### YOUR ASSIGNMENT
The output must match the entries below exactly.

Stored records:
══════════

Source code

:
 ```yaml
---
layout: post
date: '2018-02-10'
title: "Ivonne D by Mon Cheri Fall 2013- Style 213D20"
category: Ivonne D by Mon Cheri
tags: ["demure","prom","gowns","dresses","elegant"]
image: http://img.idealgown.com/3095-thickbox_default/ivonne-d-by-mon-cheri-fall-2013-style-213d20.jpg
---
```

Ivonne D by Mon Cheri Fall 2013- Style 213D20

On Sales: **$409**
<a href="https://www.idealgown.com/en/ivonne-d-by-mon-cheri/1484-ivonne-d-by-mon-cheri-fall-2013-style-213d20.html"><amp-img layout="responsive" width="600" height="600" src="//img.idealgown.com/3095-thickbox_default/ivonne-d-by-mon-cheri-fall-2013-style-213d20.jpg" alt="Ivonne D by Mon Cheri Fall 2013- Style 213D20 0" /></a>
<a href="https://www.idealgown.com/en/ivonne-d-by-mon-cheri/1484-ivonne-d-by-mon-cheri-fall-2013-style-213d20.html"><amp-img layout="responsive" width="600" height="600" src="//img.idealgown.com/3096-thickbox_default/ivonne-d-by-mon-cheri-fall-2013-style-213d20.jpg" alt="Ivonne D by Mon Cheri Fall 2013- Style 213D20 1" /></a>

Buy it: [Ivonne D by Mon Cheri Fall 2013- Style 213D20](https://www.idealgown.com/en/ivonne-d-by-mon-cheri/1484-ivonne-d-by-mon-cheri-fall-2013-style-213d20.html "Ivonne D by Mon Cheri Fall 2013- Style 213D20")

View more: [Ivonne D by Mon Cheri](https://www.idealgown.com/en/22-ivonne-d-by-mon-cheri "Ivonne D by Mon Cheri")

══════════

### FINISHED TASK
Source code

:
 ```yaml
---
layout: post
date: '2018-02-10'
title: "Ivonne D by Mon Cheri Fall 2013- Style 213D20"
category: Ivonne D by Mon Cheri
tags: ["demure","prom","gowns","dresses","elegant"]
image: http://img.idealgown.com/3095-thickbox_default/ivonne-d-by-mon-cheri-fall-2013-style-213d20.jpg
---
```

Ivonne D by Mon Cheri Fall 2013- Style 213D20

On Sales: **$409**
<a href="https://www.idealgown.com/en/ivonne-d-by-mon-cheri/1484-ivonne-d-by-mon-cheri-fall-2013-style-213d20.html"><amp-img layout="responsive" width="600" height="600" src="//img.idealgown.com/3095-thickbox_default/ivonne-d-by-mon-cheri-fall-2013-style-213d20.jpg" alt="Ivonne D by Mon Cheri Fall 2013- Style 213D20 0" /></a>
<a href="https://www.idealgown.com/en/ivonne-d-by-mon-cheri/1484-ivonne-d-by-mon-cheri-fall-2013-style-213d20.html"><amp-img layout="responsive" width="600" height="600" src="//img.idealgown.com/3096-thickbox_default/ivonne-d-by-mon-cheri-fall-2013-style-213d20.jpg" alt="Ivonne D by Mon Cheri Fall 2013- Style 213D20 1" /></a>

Buy it: [Ivonne D by Mon Cheri Fall 2013- Style 213D20](https://www.idealgown.com/en/ivonne-d-by-mon-cheri/1484-ivonne-d-by-mon-cheri-fall-2013-style-213d20.html "Ivonne D by Mon Cheri Fall 2013- Style 213D20")

View more: [Ivonne D by Mon Cheri](https://www.idealgown.com/en/22-ivonne-d-by-mon-cheri "Ivonne D by Mon Cheri")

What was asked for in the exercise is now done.